The company believes that the Trojan was likely developed by a nation state as it took months, if not years to develop such a piece of software and cover up its tracks. Analyzing its further capabilities the company has drawn a conclusion that Regin could be one of the main cyber espionage tools used by the implicated nation state.

Almost a third of the confirmed infections were discovered in Russia with a further 24 percent in Saudi Arabia. Mexico, Ireland, India, Afghanistan, Iran, Belgium, Austria and Pakistan are also on the list.

“Regin is a highly complex threat which has been used in systematic data collection or intelligence gathering campaigns. The development and operation of this malware would have required a significant investment of time and resources,” Symantec said.

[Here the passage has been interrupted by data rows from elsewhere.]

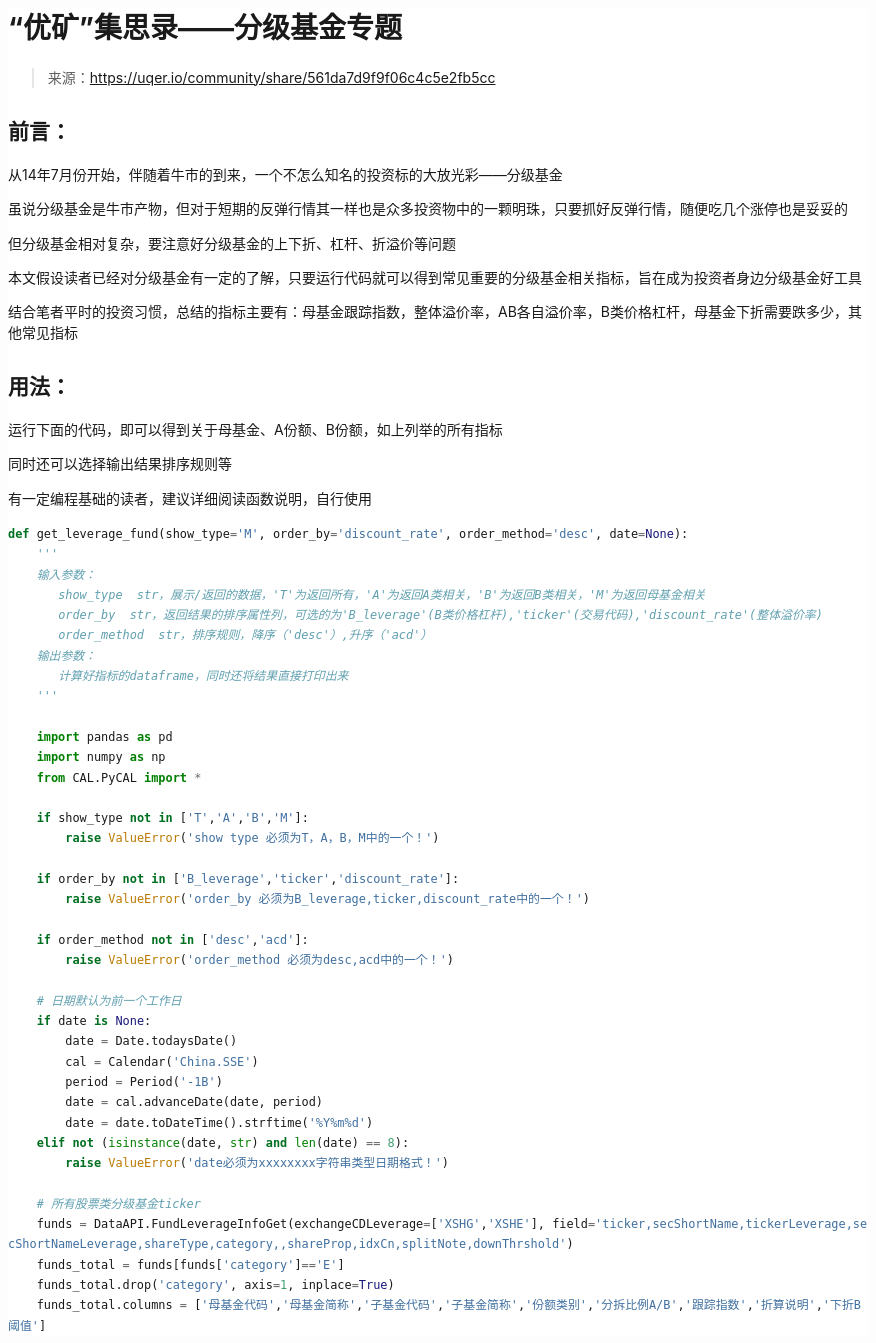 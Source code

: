 

# “优矿”集思录——分级基金专题

> 来源：https://uqer.io/community/share/561da7d9f9f06c4c5e2fb5cc

## 前言：

从14年7月份开始，伴随着牛市的到来，一个不怎么知名的投资标的大放光彩——分级基金

虽说分级基金是牛市产物，但对于短期的反弹行情其一样也是众多投资物中的一颗明珠，只要抓好反弹行情，随便吃几个涨停也是妥妥的

但分级基金相对复杂，要注意好分级基金的上下折、杠杆、折溢价等问题

本文假设读者已经对分级基金有一定的了解，只要运行代码就可以得到常见重要的分级基金相关指标，旨在成为投资者身边分级基金好工具

结合笔者平时的投资习惯，总结的指标主要有：母基金跟踪指数，整体溢价率，AB各自溢价率，B类价格杠杆，母基金下折需要跌多少，其他常见指标

## 用法：

运行下面的代码，即可以得到关于母基金、A份额、B份额，如上列举的所有指标

同时还可以选择输出结果排序规则等

有一定编程基础的读者，建议详细阅读函数说明，自行使用

```py
def get_leverage_fund(show_type='M', order_by='discount_rate', order_method='desc', date=None):
    '''
    输入参数：
       show_type  str，展示/返回的数据，'T'为返回所有，'A'为返回A类相关，'B'为返回B类相关，'M'为返回母基金相关
       order_by  str，返回结果的排序属性列，可选的为'B_leverage'(B类价格杠杆),'ticker'(交易代码),'discount_rate'(整体溢价率)
       order_method  str，排序规则，降序（'desc'）,升序（'acd'）
    输出参数：
       计算好指标的dataframe，同时还将结果直接打印出来
    '''
    
    import pandas as pd
    import numpy as np
    from CAL.PyCAL import *
    
    if show_type not in ['T','A','B','M']:
        raise ValueError('show type 必须为T，A，B，M中的一个！')
        
    if order_by not in ['B_leverage','ticker','discount_rate']:
        raise ValueError('order_by 必须为B_leverage,ticker,discount_rate中的一个！')
        
    if order_method not in ['desc','acd']:
        raise ValueError('order_method 必须为desc,acd中的一个！')

    # 日期默认为前一个工作日
    if date is None:
        date = Date.todaysDate()
        cal = Calendar('China.SSE')
        period = Period('-1B')
        date = cal.advanceDate(date, period)
        date = date.toDateTime().strftime('%Y%m%d')
    elif not (isinstance(date, str) and len(date) == 8):
        raise ValueError('date必须为xxxxxxxx字符串类型日期格式！') 
    
    # 所有股票类分级基金ticker
    funds = DataAPI.FundLeverageInfoGet(exchangeCDLeverage=['XSHG','XSHE'], field='ticker,secShortName,tickerLeverage,secShortNameLeverage,shareType,category,,shareProp,idxCn,splitNote,downThrshold')
    funds_total = funds[funds['category']=='E']
    funds_total.drop('category', axis=1, inplace=True)
    funds_total.columns = ['母基金代码','母基金简称','子基金代码','子基金简称','份额类别','分拆比例A/B','跟踪指数','折算说明','下折B阈值']
```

Symantec found that the virus has been used between 2008 and 2011, before being suddenly withdrawn until a new version of the malware resurfaced from 2013 onwards.

Regin uses a modular approach allowing it to load features thatexactly fit the target, enabling a customized spying. “Its design makes it highly suited for persistent, long-term surveillance operations against targets,” the security company says.

And it’s five-stage loading architecture with special and hidden encryption at each stage makes it similar to Duqu/Stuxnet threats, Symantec said. “Executing the first stage starts a domino chain of decryption and loading of each subsequent stage for a total of five stages. Each individual stage provides little information on the complete package. Only by acquiring all five stages is it possible to analyze and understand the threat,” the press release reads. Furthermore Regin is equipped with a number of stealth features so that even after Trojan’s presence is detected, it is “very difficult to ascertain what it is doing.”

Researchers say many components of the virus remain undiscovered while the threat of additional functionality and versions may still exist.